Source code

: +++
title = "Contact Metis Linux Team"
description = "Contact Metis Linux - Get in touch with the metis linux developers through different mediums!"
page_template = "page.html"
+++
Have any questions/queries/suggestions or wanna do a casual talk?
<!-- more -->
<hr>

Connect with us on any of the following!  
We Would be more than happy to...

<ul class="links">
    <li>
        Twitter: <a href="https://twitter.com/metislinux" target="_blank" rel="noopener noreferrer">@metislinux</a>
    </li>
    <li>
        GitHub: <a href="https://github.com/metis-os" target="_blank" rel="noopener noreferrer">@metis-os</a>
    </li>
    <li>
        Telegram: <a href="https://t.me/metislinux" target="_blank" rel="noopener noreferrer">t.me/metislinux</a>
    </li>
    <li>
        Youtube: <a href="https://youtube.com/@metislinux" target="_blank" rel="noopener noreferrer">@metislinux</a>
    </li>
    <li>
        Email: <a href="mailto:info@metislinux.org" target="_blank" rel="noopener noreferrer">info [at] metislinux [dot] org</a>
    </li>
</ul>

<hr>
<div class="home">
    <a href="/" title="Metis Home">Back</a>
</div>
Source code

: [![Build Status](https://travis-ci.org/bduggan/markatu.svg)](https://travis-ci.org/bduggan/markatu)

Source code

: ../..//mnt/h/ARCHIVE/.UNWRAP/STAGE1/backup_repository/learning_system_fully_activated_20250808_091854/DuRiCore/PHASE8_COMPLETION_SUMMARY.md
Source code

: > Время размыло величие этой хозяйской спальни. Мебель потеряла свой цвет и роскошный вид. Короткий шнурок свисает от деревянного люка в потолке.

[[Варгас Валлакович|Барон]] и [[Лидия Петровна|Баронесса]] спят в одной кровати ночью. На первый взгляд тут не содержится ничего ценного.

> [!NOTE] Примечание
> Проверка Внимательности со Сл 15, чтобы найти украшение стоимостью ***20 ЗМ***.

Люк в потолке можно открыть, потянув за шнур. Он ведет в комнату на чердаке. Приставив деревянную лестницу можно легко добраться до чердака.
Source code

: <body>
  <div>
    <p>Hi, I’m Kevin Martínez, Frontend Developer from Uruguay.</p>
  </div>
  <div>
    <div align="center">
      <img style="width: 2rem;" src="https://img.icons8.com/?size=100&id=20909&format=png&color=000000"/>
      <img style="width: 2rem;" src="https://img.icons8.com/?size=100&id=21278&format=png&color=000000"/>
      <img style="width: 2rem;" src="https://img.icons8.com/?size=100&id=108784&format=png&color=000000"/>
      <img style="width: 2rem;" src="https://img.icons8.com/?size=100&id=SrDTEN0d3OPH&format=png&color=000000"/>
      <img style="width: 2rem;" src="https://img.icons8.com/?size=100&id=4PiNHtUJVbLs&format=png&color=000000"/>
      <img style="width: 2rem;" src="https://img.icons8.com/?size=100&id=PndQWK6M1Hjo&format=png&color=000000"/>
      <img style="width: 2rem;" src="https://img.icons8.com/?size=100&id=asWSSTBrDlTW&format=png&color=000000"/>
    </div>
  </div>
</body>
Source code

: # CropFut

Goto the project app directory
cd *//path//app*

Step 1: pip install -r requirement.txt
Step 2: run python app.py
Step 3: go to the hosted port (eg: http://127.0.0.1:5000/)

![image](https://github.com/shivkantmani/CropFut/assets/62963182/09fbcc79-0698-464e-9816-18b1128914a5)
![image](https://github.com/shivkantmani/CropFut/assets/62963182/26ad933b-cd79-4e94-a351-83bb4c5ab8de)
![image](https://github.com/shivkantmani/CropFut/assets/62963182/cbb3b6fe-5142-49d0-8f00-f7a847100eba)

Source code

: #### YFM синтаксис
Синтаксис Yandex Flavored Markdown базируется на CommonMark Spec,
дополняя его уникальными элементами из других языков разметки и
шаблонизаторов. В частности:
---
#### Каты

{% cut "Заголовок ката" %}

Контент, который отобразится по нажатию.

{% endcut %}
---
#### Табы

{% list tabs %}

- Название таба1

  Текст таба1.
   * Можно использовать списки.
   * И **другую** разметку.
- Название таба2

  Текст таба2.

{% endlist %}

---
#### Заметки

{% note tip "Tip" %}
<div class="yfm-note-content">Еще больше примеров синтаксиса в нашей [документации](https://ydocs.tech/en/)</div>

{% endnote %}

################

- What to do
Read through the entries above and copy each line that has the string "class" in it.

- Output of the exercise
<ul class="links">
<div class="home">
<div class="yfm-note-content">Еще больше примеров синтаксиса в нашей [документации](https://ydocs.tech/en/)</div>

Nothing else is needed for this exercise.